A bit too sentimental, this pic overindulges in action outside the ring, then finally comes into its own with the fight scenes. Still, dubious character arcs, zero romance (at least between people both alive), and an apparent disregard for circumstances developed in earlier Rocky films detract from the overall experience.
Rocky Balboa (Sylvester Stallone) is now semi-retired, dividing his time between his restaurant— named after his dead wife—and hanging out at her graveside. His relationship with his son Robert, Jr. (Milo Ventimiglia) is less than ideal, and even Paulie (Burt Young) has had enough of Rocky’s mourning. Clearly, something has to change.
The road to that change goes through a bar, where Rocky renews acquaintances with Marie (Geraldine Hughes), formerly a kid from the neighborhood, back in the day. Now, she’s a single mom, working as the bartender. Rocky offers her a job at his restaurant, and performs small acts of kindness, even striking up a bit of a friendship with her son Steps (James Francis Kelly III).
But the main event to effect change in Rocky’s life is a computer simulation done on TV, pitting him in his prime against the current heavyweight champion Mason “The Line” Dixon (Antonio Tarver). In the simulation, Rocky wins, prompting Dixon’s handlers to propose an exhibition match between the two fighters. It’s always fun to see AJ Benza (“Fame…ain’t it a bitch”), who plays Dixon’s manager.
Against Robert, Jr.’s best advice, Rocky accepts the challenge, and in the process, admonishes his son for blaming his problems on living in Rocky’s shadow. Never mind the boxing-caused brain damage referred to in previous Rocky episodes. Apparently, our hero has made a miraculous recovery.

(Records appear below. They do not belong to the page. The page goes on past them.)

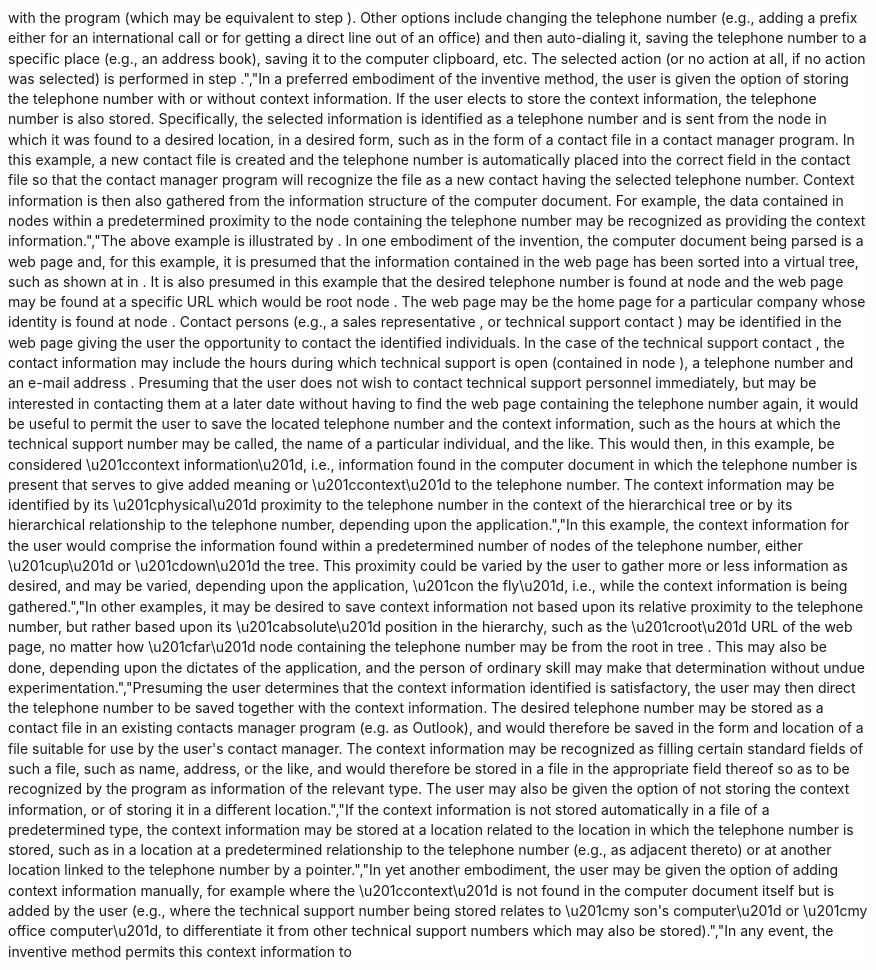 with the program (which may be equivalent to step ). Other options include changing the telephone number (e.g., adding a prefix either for an international call or for getting a direct line out of an office) and then auto-dialing it, saving the telephone number to a specific place (e.g., an address book), saving it to the computer clipboard, etc. The selected action (or no action at all, if no action was selected) is performed in step .","In a preferred embodiment of the inventive method, the user is given the option of storing the telephone number with or without context information. If the user elects to store the context information, the telephone number is also stored. Specifically, the selected information is identified as a telephone number and is sent from the node in which it was found to a desired location, in a desired form, such as in the form of a contact file in a contact manager program. In this example, a new contact file is created and the telephone number is automatically placed into the correct field in the contact file so that the contact manager program will recognize the file as a new contact having the selected telephone number. Context information is then also gathered from the information structure of the computer document. For example, the data contained in nodes within a predetermined proximity to the node containing the telephone number may be recognized as providing the context information.","The above example is illustrated by . In one embodiment of the invention, the computer document being parsed is a web page and, for this example, it is presumed that the information contained in the web page has been sorted into a virtual tree, such as shown at  in . It is also presumed in this example that the desired telephone number is found at node  and the web page may be found at a specific URL which would be root node . The web page may be the home page for a particular company whose identity is found at node . Contact persons (e.g., a sales representative , or technical support contact ) may be identified in the web page giving the user the opportunity to contact the identified individuals. In the case of the technical support contact , the contact information may include the hours during which technical support is open (contained in node ), a telephone number  and an e-mail address . Presuming that the user does not wish to contact technical support personnel immediately, but may be interested in contacting them at a later date without having to find the web page containing the telephone number again, it would be useful to permit the user to save the located telephone number and the context information, such as the hours at which the technical support number may be called, the name of a particular individual, and the like. This would then, in this example, be considered \u201ccontext information\u201d, i.e., information found in the computer document in which the telephone number is present that serves to give added meaning or \u201ccontext\u201d to the telephone number. The context information may be identified by its \u201cphysical\u201d proximity to the telephone number in the context of the hierarchical tree or by its hierarchical relationship to the telephone number, depending upon the application.","In this example, the context information for the user would comprise the information found within a predetermined number of nodes of the telephone number, either \u201cup\u201d or \u201cdown\u201d the tree. This proximity could be varied by the user to gather more or less information as desired, and may be varied, depending upon the application, \u201con the fly\u201d, i.e., while the context information is being gathered.","In other examples, it may be desired to save context information not based upon its relative proximity to the telephone number, but rather based upon its \u201cabsolute\u201d position in the hierarchy, such as the \u201croot\u201d URL  of the web page, no matter how \u201cfar\u201d node  containing the telephone number may be from the root  in tree . This may also be done, depending upon the dictates of the application, and the person of ordinary skill may make that determination without undue experimentation.","Presuming the user determines that the context information identified is satisfactory, the user may then direct the telephone number to be saved together with the context information. The desired telephone number may be stored as a contact file in an existing contacts manager program (e.g. as Outlook), and would therefore be saved in the form and location of a file suitable for use by the user's contact manager. The context information may be recognized as filling certain standard fields of such a file, such as name, address, or the like, and would therefore be stored in a file in the appropriate field thereof so as to be recognized by the program as information of the relevant type. The user may also be given the option of not storing the context information, or of storing it in a different location.","If the context information is not stored automatically in a file of a predetermined type, the context information may be stored at a location related to the location in which the telephone number is stored, such as in a location at a predetermined relationship to the telephone number (e.g., as adjacent thereto) or at another location linked to the telephone number by a pointer.","In yet another embodiment, the user may be given the option of adding context information manually, for example where the \u201ccontext\u201d is not found in the computer document itself but is added by the user (e.g., where the technical support number being stored relates to \u201cmy son's computer\u201d or \u201cmy office computer\u201d, to differentiate it from other technical support numbers which may also be stored).","In any event, the inventive method permits this context information to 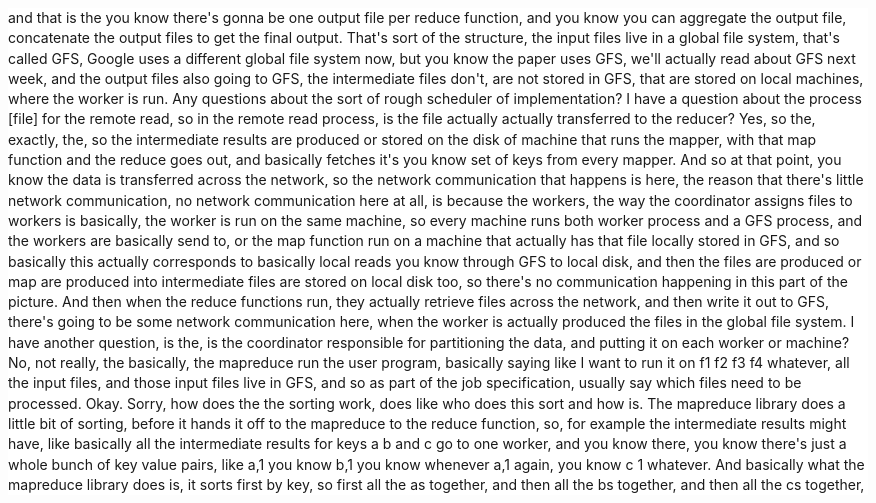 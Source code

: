 and that is the you know there's gonna be one output file per reduce function,
and you know you can aggregate the output file,
concatenate the output files to get the final output.
That's sort of the structure,
the input files live in a global file system, that's called GFS,
Google uses a different global file system now,
but you know the paper uses GFS,
we'll actually read about GFS next week,
and the output files also going to GFS,
the intermediate files don't, are not stored in GFS,
that are stored on local machines, where the worker is run.
Any questions about the sort of rough scheduler of implementation?
I have a question about the process [file] for the remote read,
so in the remote read process,
is the file actually actually transferred to the reducer?
Yes, so the, exactly, the,
so the intermediate results are produced or stored
on the disk of machine that runs the mapper, with that map function
and the reduce goes out,
and basically fetches it's you know set of keys from every mapper.
And so at that point, you know the data is transferred across the network,
so the network communication that happens is here,
the reason that there's little network communication,
no network communication here at all,
is because the workers,
the way the coordinator assigns files to workers is basically,
the worker is run on the same machine,
so every machine runs both worker process and a GFS process,
and the workers are basically send to,
or the map function run on a machine that actually has that file locally stored in GFS,
and so basically this actually corresponds to basically local reads
you know through GFS to local disk,
and then the files are produced or map are produced into intermediate files
are stored on local disk too,
so there's no communication happening in this part of the picture.
And then when the reduce functions run,
they actually retrieve files across the network,
and then write it out to GFS,
there's going to be some network communication here,
when the worker is actually produced the files in the global file system.
I have another question,
is the, is the coordinator responsible for partitioning the data,
and putting it on each worker or machine?
No, not really, the basically, the mapreduce run the user program,
basically saying like I want to run it on f1 f2 f3 f4 whatever,
all the input files,
and those input files live in GFS,
and so as part of the job specification,
usually say which files need to be processed.
Okay.
Sorry, how does the the sorting work,
does like who does this sort and how is.
The mapreduce library does a little bit of sorting,
before it hands it off to the mapreduce to the reduce function,
so, for example the intermediate results might have,
like basically all the intermediate results for keys a b and c go to one worker,
and you know there, you know there's just a whole bunch of key value pairs,
like a,1 you know b,1 you know whenever a,1 again,
you know c 1 whatever.
And basically what the mapreduce library does is,
it sorts first by key,
so first all the as together,
and then all the bs together,
and then all the cs together, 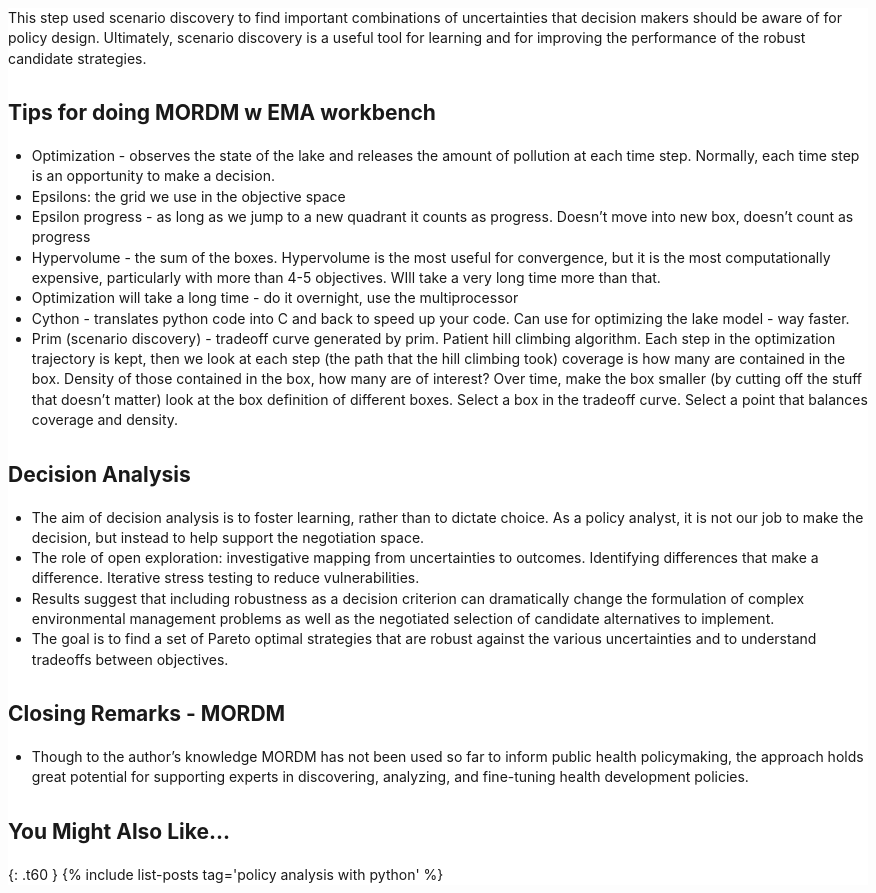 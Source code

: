 This step used scenario discovery to find important combinations of uncertainties that decision makers should be aware of for policy design.
Ultimately, scenario discovery is a useful tool for learning and for improving the performance of the robust candidate strategies.


## Tips for doing MORDM w EMA workbench

- Optimization - observes the state of the lake and releases the amount of pollution at each time step. Normally, each time step is an opportunity to make a decision.
- Epsilons: the grid we use in the objective space
- Epsilon progress - as long as we jump to a new quadrant it counts as progress. Doesn’t move into new box, doesn’t count as progress
- Hypervolume - the sum of the boxes. Hypervolume is the most useful for convergence, but it is the most computationally expensive, particularly with more than 4-5 objectives. WIll take a very long time more than that.
- Optimization will take a long time - do it overnight, use the multiprocessor
- Cython - translates python code into C and back to speed up your code. Can use for optimizing the lake model - way faster.
- Prim (scenario discovery) - tradeoff curve generated by prim. Patient hill climbing algorithm. Each step in the optimization trajectory is kept, then we look at each step (the path that the hill climbing took) coverage is how many are contained in the box. Density of those contained in the box, how many are of interest? Over time, make the box smaller (by cutting off the stuff that doesn’t matter) look at the box definition of different boxes. Select a box in the tradeoff curve. Select a point that balances coverage and density.

## Decision Analysis
- The aim of decision analysis is to foster learning, rather than to dictate choice. As a policy analyst, it is not our job to make the decision, but instead to help support the negotiation space.
- The role of open exploration: investigative mapping from uncertainties to outcomes. Identifying differences that make a difference. Iterative stress testing to reduce vulnerabilities.
- Results suggest that including robustness as a decision criterion can dramatically change the formulation of complex environmental management problems as well as the negotiated selection of candidate alternatives to implement.
- The goal is to find a set of Pareto optimal strategies that are robust against the various uncertainties and to understand tradeoffs between objectives.


## Closing Remarks - MORDM
- Though to the author’s knowledge MORDM has not been used so far to inform public health policymaking, the approach holds great potential for supporting experts in discovering, analyzing, and fine-tuning health development policies.



## You Might Also Like...
{: .t60 }
{% include list-posts tag='policy analysis with python' %}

Enlisting the aid of his former trainer Duke (Tony Burton), who advises him that his only hope in the fight is blunt force trauma, Rocky embarks on a training montage—to the strains of “Gonna Fly Now.” Arguably, Bill Conti’s Rocky cues are as well known as those from Jaws (1975-John Willams) and Psycho (1960-Bernard Herrmann).
Finally, it’s time for the big fight, in Las Vegas, of course. With Duke, Paulie, Robert, Jr., and Steps in his corner, and Marie in the crowd, how can he fail? Of course, the ringside commentators don’t give him much of a chance to get beyond two rounds of the scheduled ten-rounder.
Dixon’s need to have this fight, to bolster his image, is a commentary on the contemporary boxing scene. Although Dixon is a quality fighter, he can’t find any worthy opponents, and is castigated for taking on a succession of bums. Meanwhile, the mania over the simulation pokes fun at our sports-mad society.
Although viewers wouldn’t want a steamy romance between Marie and Rocky, the ultra-platonic nature of their relationship removes some emotional level from the movie, as does the under-developed (even if resolved) character of Robert, Jr. Then again, at least now we know what Rocky’s real name is.
As the closing credits roll, helmer Stallone riffs on his run up the front steps of Philadelphia Museum of Art from the original Rocky (1975) by showing clip after clip of non-celebrities performing the same feat, including the obligatory raising of both arms in triumph at the top. However, this device wears thin long before it stops, and I’m surprised that it made the final cut.
This Rocky works if you’re into nostalgia, and are willing to overlook its deficiencies. Yo, Adrian!